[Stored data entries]
-- -- --

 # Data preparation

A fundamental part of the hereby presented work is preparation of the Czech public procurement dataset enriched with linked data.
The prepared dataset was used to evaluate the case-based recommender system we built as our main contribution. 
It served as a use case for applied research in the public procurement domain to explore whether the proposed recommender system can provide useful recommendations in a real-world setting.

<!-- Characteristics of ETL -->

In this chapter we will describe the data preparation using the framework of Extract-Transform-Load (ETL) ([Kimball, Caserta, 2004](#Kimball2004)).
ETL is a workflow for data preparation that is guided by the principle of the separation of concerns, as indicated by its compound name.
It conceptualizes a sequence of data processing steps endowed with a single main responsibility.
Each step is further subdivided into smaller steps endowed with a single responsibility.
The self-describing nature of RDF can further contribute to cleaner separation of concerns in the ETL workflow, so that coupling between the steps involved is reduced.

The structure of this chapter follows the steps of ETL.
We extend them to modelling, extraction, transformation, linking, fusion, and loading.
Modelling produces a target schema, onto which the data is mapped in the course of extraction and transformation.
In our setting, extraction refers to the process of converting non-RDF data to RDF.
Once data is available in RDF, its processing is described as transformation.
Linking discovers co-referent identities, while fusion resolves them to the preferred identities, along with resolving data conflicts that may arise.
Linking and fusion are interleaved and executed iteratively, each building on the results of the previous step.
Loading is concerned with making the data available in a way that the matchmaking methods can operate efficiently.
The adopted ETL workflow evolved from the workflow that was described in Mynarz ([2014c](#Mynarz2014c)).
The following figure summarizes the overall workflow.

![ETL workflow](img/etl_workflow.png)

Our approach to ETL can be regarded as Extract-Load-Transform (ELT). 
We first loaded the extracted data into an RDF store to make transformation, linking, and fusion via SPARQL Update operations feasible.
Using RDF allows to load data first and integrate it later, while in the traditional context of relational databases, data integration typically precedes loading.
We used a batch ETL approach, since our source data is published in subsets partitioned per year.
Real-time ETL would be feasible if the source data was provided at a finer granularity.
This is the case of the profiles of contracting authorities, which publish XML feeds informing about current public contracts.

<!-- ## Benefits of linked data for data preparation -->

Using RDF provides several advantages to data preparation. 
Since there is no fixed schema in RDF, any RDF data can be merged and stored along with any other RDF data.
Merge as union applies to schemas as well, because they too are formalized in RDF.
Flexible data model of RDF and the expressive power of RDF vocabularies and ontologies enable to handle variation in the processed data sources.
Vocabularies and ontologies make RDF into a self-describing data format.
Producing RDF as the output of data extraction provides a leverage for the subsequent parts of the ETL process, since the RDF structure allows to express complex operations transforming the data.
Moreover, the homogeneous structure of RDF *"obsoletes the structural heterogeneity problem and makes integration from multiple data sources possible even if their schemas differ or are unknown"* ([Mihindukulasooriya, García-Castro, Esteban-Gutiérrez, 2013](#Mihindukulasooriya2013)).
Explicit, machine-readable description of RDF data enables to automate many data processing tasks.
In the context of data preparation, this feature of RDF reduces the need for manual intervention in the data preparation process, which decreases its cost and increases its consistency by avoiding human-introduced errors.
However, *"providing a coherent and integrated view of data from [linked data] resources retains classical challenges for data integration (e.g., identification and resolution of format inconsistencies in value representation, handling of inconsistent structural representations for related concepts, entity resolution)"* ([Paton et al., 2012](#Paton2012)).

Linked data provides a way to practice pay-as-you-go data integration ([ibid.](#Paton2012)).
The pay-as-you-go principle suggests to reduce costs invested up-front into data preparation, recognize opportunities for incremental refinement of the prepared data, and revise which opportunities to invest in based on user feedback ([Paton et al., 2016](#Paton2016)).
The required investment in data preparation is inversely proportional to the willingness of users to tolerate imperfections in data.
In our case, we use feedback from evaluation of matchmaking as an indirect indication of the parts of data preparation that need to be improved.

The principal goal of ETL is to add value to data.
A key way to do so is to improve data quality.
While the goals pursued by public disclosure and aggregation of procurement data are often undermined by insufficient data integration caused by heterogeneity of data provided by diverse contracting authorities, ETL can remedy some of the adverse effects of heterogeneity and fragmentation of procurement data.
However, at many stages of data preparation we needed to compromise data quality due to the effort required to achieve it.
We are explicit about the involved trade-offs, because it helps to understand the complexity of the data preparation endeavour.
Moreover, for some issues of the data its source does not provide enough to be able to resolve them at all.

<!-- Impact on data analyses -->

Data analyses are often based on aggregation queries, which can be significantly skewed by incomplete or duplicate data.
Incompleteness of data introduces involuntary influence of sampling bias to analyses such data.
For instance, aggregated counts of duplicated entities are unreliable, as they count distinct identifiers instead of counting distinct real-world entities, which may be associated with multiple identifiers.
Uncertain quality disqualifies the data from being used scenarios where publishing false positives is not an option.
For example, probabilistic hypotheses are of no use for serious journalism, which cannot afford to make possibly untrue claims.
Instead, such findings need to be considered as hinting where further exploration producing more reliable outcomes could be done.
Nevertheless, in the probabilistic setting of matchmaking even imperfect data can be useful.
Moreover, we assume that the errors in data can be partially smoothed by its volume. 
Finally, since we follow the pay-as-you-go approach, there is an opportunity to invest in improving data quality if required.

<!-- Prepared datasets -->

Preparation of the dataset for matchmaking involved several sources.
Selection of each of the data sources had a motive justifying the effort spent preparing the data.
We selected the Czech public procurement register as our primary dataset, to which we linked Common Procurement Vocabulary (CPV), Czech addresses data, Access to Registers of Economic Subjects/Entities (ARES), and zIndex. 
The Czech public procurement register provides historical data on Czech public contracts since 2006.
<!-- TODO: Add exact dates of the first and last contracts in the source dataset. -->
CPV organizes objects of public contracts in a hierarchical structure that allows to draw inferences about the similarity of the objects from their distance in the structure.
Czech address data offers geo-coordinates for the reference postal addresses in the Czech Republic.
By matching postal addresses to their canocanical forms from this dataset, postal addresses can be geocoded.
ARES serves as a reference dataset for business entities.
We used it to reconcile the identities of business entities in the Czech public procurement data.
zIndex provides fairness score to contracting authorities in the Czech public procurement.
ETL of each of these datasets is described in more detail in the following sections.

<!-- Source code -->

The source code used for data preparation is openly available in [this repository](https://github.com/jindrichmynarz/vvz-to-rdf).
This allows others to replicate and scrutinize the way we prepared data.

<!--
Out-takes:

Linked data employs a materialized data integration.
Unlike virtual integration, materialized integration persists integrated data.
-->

-- -- --

__What you have to do__. Return each full line of the entries that contains the word "them".

__Response area__.
We extend them to modelling, extraction, transformation, linking, fusion, and loading.
Linking discovers co-referent identities, while fusion resolves them to the preferred identities, along with resolving data conflicts that may arise.
Moreover, for some issues of the data its source does not provide enough to be able to resolve them at all.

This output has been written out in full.